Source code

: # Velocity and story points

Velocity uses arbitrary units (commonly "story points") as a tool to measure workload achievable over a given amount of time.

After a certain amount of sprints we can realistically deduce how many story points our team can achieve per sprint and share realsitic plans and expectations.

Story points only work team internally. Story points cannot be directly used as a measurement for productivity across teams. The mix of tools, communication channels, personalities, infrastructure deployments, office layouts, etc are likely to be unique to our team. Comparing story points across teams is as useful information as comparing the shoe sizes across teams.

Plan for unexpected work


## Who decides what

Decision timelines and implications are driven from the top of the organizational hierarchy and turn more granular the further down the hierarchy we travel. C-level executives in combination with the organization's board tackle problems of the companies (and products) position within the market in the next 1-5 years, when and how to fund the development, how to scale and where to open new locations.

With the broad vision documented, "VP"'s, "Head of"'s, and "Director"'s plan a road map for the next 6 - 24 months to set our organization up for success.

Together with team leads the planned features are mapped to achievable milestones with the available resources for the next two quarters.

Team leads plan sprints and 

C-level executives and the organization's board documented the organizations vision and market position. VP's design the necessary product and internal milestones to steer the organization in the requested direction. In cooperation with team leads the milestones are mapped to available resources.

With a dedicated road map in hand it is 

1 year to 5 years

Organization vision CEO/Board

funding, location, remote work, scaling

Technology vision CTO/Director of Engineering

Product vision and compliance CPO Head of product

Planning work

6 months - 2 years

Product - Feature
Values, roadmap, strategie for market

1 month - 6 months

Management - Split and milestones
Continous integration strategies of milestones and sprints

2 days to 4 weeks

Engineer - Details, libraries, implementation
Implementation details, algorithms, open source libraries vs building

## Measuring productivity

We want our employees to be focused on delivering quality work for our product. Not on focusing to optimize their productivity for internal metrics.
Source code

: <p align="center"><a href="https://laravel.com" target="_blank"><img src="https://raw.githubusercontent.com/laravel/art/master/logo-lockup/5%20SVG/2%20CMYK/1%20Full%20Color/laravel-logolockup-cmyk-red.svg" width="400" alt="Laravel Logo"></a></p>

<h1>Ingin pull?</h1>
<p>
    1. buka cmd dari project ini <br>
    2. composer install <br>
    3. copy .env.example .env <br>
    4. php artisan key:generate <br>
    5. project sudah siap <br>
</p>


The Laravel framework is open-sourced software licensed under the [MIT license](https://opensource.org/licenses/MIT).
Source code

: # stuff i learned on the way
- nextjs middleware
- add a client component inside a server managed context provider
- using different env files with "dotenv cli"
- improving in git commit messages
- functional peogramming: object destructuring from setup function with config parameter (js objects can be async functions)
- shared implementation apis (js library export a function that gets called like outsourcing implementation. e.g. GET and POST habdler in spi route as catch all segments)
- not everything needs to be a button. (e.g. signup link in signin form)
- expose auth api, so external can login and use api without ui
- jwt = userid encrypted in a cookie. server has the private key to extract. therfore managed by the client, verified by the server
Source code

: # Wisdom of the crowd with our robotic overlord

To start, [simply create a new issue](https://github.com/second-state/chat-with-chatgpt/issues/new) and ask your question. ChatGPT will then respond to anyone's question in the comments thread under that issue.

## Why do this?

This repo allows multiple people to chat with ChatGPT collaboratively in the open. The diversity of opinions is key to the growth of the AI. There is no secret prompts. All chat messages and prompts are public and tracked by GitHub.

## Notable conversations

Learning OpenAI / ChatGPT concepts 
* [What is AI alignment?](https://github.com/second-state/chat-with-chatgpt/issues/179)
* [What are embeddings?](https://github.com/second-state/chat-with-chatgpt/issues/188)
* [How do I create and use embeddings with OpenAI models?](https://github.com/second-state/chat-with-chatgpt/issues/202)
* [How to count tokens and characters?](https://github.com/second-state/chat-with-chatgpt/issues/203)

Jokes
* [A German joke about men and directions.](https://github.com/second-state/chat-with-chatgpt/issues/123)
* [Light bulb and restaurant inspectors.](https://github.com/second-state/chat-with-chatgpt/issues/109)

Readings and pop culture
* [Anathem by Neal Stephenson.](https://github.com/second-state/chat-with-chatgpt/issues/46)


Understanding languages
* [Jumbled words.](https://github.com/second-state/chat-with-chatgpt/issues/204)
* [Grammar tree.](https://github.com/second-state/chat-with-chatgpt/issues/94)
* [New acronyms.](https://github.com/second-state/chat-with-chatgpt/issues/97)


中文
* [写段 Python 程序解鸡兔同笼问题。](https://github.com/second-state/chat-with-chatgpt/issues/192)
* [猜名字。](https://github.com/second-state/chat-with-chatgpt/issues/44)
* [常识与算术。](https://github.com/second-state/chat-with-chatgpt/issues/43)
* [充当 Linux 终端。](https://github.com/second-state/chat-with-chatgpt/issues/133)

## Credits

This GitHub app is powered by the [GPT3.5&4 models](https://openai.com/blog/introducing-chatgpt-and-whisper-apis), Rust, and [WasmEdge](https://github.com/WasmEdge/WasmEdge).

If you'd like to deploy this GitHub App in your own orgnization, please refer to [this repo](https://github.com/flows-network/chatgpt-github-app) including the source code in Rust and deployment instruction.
────────────────────────────────────────
▸ Work instruction:
Only the lines above from the line with "[How to count" to the line with "Understanding languages", those two lines included, should be reproduced exactly.

▸ Solution to this problem:
* [How to count tokens and characters?](https://github.com/second-state/chat-with-chatgpt/issues/203)

Jokes
* [A German joke about men and directions.](https://github.com/second-state/chat-with-chatgpt/issues/123)
* [Light bulb and restaurant inspectors.](https://github.com/second-state/chat-with-chatgpt/issues/109)

Readings and pop culture
* [Anathem by Neal Stephenson.](https://github.com/second-state/chat-with-chatgpt/issues/46)


Understanding languages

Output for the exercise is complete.